Finger Lakes Community College has received $141,000 in National Science Foundation grants to study methods for extracting mushroom sugars with therapeutic properties in partnership with a Henrietta company.
FLCC faculty and students will collaborate with Empire Medicinals to find the most effective way to produce complex polysaccharides, or sugars, from mycelium, the fibrous root-like parts of mushrooms that are often below ground or in trees.
“This is a great opportunity for students to work with an industry partner and learn how to set up experiments,” said FLCC professor James Hewlett, coordinator of the college’s biotechnology program. “For the college, it could lead to more partnerships and long-term partnerships with industry.”

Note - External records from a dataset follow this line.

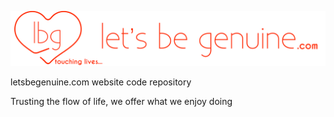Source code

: ![lbg Llogo](images/logo.png?raw=true "lbg logo")


letsbegenuine.com website code repository

Trusting the flow of life, we offer what we enjoy doing
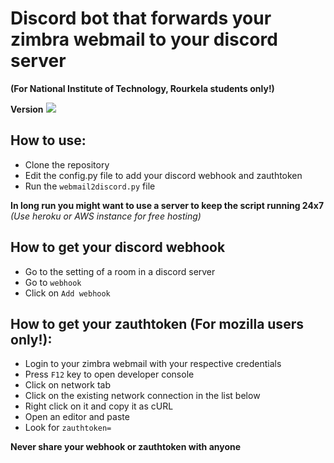 # Discord bot that forwards your zimbra webmail to your discord server
__(For National Institute of Technology, Rourkela students only!)__

__Version__ ![](https://img.shields.io/badge/webmail2discord-1.0.0-brightgreen.svg )

## How to use:
- Clone the repository
- Edit the config.py file to add your discord webhook and zauthtoken
- Run the `webmail2discord.py` file

__In long run you might want to use a server to keep the script running 24x7__
*(Use heroku or AWS instance for free hosting)*

## How to get your discord webhook
- Go to the setting of a room in a discord server
- Go to `webhook`
- Click on `Add webhook`

## How to get your zauthtoken (For mozilla users only!):
- Login to your zimbra webmail with your respective credentials
- Press `F12` key to open developer console
- Click on network tab
- Click on the existing network connection in the list below
- Right click on it and copy it as cURL
- Open an editor and paste
- Look for `zauthtoken=`

__Never share your webhook or zauthtoken with anyone__

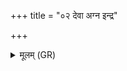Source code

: +++
title = "०२ देवा अग्न इन्द्र"

+++
<details><summary>मूलम् (GR)</summary>

देवा अग्न इन्द्र सूर्य-  
-अपः (…) ॥ +++(see 1bcde)+++
</details>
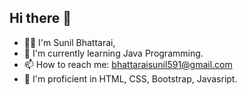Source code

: ## Hi there 👋 <br>
- 🙋‍♂️ I'm Sunil Bhattarai, <br>
- 🌱 I'm currently learning Java Programming. <br>
- 📫 How to reach me: bhattaraisunil591@gmail.com <br>
- 💬 I'm proficient in HTML, CSS, Bootstrap, Javasript. <br>


<!--
**Sunil5566/Sunil5566** is a ✨ _special_ ✨ repository because its `README.md` (this file) appears on your GitHub profile.

Here are some ideas to get you started:

- 🔭 I’m currently working on ...
- 🌱 I’m currently learning ...
- 👯 I’m looking to collaborate on ...
- 🤔 I’m looking for help with ...
- 💬 Ask me about ...
- 📫 How to reach me: ...
- 😄 Pronouns: ...
- ⚡ Fun fact: ...
-->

Hewlett is also founder of the Community College Undergraduate Research Initiative (CCURI), a national effort to teach scientific principles and skills through research. CCURI promotes collaboration among community colleges on projects to expand the number of students who have an opportunity to engage in research early in their higher education experience. FLCC will work on the mycelium project with faculty and students from Montgomery County Community College in Blue Bell, Pa.
The grants will enable FLCC to conduct experiments and pay four to five students as undergraduate researchers. In addition, FLCC scientists plan to learn from members of the Funguschain consortium in Europe, a global leader in developing products from mushroom byproducts.
Empire Medicinals cultivates organic mushrooms for the food and restaurant industry under the brand name Leep Foods. It currently grows the mushrooms on hardwood pellets, much as mushrooms in the wild derive nutrients from trees, explained Christopher Carter, co-founder of the company.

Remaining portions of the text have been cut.